Var Energi and its partners have sanctioned the Previously Produced Fields Project in the Greater Ekofisk Area, targeting incremental recovery from reservoirs that have already been on stream. Operated by ConocoPhillips Skandinavia AS, the project is designed to bring additional volumes on stream from 2028 while extending the productive life of the wider Ekofisk hub.
The development is expected to deliver around 55 mmboe of net proved plus probable reserves. With a breakeven price below USD 35 per boe, rapid capital recovery, and an expected return above 25 percent, the project aligns squarely with the partners’ capital discipline and portfolio optimization strategy.
More strategically, PPF underpins the ambition to sustain production of 350 to 400 kboepd toward 2030 and beyond. Rather than chasing frontier exposure, the partners are doubling down on infrastructure led developments that monetize known resources at low unit cost.
Brownfield strategy at work
PPF is a textbook example of modern North Sea brownfield execution. The project focuses on selective infill drilling, sidetracks, and targeted tie backs into existing facilities across the Greater Ekofisk Area. By leveraging platforms, processing capacity, and export infrastructure already in place, capital intensity is kept firmly under control.
This approach significantly reduces schedule risk and exposure to supply chain volatility. It also allows development decisions to be taken quickly, with a shorter cycle time from sanction to first oil compared with greenfield projects.
For operators, the attraction is clear. Brownfield projects like PPF deliver resilient economics across a wide oil price range while maintaining high recovery factors and strong cash flow generation. For the Norwegian shelf more broadly, it reinforces the role of mature hubs as long term production anchors.
EPC and contracting outlook
From an EPC and supply chain perspective, PPF does not translate into a single headline EPC award. Instead, value is distributed across multiple packages, favoring contractors with deep brownfield and offshore execution experience.

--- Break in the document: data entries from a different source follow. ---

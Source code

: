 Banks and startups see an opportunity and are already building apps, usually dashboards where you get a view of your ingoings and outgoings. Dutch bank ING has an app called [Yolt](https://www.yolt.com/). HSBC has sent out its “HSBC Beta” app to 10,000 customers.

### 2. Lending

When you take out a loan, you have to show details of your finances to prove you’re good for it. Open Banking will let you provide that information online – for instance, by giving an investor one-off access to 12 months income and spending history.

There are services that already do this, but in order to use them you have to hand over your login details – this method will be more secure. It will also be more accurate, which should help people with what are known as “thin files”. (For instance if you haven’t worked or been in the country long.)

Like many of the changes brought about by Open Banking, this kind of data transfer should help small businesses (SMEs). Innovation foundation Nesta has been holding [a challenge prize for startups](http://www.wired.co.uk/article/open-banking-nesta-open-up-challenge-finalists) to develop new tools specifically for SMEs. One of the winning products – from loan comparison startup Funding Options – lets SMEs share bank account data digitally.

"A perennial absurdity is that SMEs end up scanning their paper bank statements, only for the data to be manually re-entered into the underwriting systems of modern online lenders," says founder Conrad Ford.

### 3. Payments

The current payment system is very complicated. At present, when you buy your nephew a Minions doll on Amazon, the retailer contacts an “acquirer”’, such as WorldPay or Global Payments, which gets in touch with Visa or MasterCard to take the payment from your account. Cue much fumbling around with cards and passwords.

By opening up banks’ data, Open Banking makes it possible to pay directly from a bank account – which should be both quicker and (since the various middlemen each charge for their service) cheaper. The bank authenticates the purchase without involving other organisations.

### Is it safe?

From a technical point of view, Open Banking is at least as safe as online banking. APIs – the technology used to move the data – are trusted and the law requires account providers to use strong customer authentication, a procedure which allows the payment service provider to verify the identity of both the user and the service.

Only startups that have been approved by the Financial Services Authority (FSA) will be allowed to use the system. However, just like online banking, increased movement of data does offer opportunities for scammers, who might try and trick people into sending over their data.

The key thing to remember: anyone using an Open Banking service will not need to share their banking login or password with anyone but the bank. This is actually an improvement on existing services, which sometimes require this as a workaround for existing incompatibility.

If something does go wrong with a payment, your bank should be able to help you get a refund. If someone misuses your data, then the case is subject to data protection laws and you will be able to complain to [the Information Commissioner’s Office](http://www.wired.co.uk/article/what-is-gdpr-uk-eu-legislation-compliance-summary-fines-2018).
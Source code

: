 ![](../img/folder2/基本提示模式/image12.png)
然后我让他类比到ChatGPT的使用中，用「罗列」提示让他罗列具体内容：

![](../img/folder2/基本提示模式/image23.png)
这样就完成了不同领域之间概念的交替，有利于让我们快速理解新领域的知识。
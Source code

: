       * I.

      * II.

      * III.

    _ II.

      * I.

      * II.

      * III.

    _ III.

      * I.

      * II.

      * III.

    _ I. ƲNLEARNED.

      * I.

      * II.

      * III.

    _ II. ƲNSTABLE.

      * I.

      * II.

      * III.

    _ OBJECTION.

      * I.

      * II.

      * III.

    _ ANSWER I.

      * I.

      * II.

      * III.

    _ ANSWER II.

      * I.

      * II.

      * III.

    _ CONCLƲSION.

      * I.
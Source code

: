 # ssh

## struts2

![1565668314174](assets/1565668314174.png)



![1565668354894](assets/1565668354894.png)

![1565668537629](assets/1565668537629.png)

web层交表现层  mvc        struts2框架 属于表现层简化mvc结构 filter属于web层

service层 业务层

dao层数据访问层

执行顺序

Based on EPCIntel.com benchmarking for comparable Ekofisk area developments, total non drilling capital expenditure for PPF is likely to fall in the USD 1.8 to 2.3 billion range.
Drilling and well related services typically represent the largest share of spend, often accounting for 45 to 50 percent of total capex on projects of this nature. This includes rig time, well construction, completions, and associated services. The key beneficiaries are drilling contractors, OCTG suppliers, directional drilling specialists, and integrated well services providers with a strong North Sea footprint.
Brownfield engineering, procurement, and construction activities are expected to represent around 20 to 25 percent of total spend. This scope covers detailed engineering, topside modifications, hook up work, and offshore installation campaigns. EPCIntel.com data suggests these packages typically range from USD 350 to 500 million, favoring established North Sea EPC contractors with long standing Ekofisk experience.
Subsea equipment and installation is estimated to account for 15 to 20 percent of project spend. This includes subsea trees, controls, umbilicals, manifolds, and tie in operations. Typical values for this segment range from USD 300 to 400 million, depending on final well count and configuration.
A further 5 to 10 percent of capital is usually allocated to maintenance, modifications, and life extension work. These scopes are often executed through framework agreements and smaller call off contracts, providing steady work for a wide range of Norwegian and regional suppliers.
Why Ekofisk still matters
While 55 mmboe may appear modest in a global context, the importance of PPF lies in its economics rather than its scale. Low cost barrels with fast payback remain highly attractive in an upstream market defined by selective capital allocation.
Ekofisk’s continued reinvestment highlights the strategic value of infrastructure ownership. Once platforms, pipelines, and processing facilities are in place, incremental developments can deliver outsized returns relative to capital deployed. This is particularly relevant as operators seek to balance shareholder returns with long term production resilience.
For the supply chain, projects like PPF provide visibility and continuity rather than boom and bust cycles. Smaller, repeatable scopes favor contractors that are embedded in the North Sea ecosystem and capable of executing safely and efficiently in a mature offshore environment.
Outlook
With sanction secured and first production targeted from 2028, the PPF Project adds another layer of longevity to the Greater Ekofisk Area. As capital discipline remains central to upstream investment decisions, similar brownfield developments are expected to dominate Norwegian project sanctioning over the coming years.
For EPC contractors and suppliers, PPF is less about a single contract award and more about sustained opportunity. It reinforces a clear message from the Norwegian shelf, mature assets, when managed with discipline and technical depth, continue to deliver competitive returns well into the next decade.